→ Aim of the exercise: In the data that follows, find each line containing "leavevmode" and copy it.

Stored data

※

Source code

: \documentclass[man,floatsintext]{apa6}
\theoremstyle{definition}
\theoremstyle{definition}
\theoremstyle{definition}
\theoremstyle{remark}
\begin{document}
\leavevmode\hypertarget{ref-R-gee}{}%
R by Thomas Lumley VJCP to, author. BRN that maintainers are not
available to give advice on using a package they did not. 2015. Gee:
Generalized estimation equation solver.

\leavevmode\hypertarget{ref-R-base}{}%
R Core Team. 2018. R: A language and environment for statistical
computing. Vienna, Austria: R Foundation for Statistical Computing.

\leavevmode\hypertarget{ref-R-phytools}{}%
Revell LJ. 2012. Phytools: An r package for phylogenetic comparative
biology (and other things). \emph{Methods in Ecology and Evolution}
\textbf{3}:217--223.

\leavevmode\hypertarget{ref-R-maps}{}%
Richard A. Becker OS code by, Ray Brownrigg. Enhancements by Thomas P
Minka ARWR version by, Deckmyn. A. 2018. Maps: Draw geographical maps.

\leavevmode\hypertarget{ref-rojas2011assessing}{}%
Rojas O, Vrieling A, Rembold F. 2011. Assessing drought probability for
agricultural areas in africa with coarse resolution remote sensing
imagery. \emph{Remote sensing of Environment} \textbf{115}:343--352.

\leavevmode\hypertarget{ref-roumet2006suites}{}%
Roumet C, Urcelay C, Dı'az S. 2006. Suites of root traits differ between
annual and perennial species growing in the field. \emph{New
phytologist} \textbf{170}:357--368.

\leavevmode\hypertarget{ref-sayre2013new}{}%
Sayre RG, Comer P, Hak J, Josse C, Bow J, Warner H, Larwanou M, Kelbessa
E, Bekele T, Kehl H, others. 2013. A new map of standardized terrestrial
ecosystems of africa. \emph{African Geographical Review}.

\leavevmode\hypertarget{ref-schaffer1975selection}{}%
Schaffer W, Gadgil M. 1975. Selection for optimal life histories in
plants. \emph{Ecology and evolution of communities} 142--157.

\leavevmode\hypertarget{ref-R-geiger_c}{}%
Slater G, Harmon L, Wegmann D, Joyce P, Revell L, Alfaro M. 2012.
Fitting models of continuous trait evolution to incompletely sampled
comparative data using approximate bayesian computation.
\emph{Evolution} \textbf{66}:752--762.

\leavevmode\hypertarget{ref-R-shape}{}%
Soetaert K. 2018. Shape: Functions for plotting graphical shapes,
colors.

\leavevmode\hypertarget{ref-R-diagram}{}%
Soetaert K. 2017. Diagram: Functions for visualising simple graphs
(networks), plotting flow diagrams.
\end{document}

※

→ Your response:
\leavevmode\hypertarget{ref-R-gee}{}%
\leavevmode\hypertarget{ref-R-base}{}%
\leavevmode\hypertarget{ref-R-phytools}{}%
\leavevmode\hypertarget{ref-R-maps}{}%
\leavevmode\hypertarget{ref-rojas2011assessing}{}%
\leavevmode\hypertarget{ref-roumet2006suites}{}%
\leavevmode\hypertarget{ref-sayre2013new}{}%
\leavevmode\hypertarget{ref-schaffer1975selection}{}%
\leavevmode\hypertarget{ref-R-geiger_c}{}%
\leavevmode\hypertarget{ref-R-shape}{}%
\leavevmode\hypertarget{ref-R-diagram}{}%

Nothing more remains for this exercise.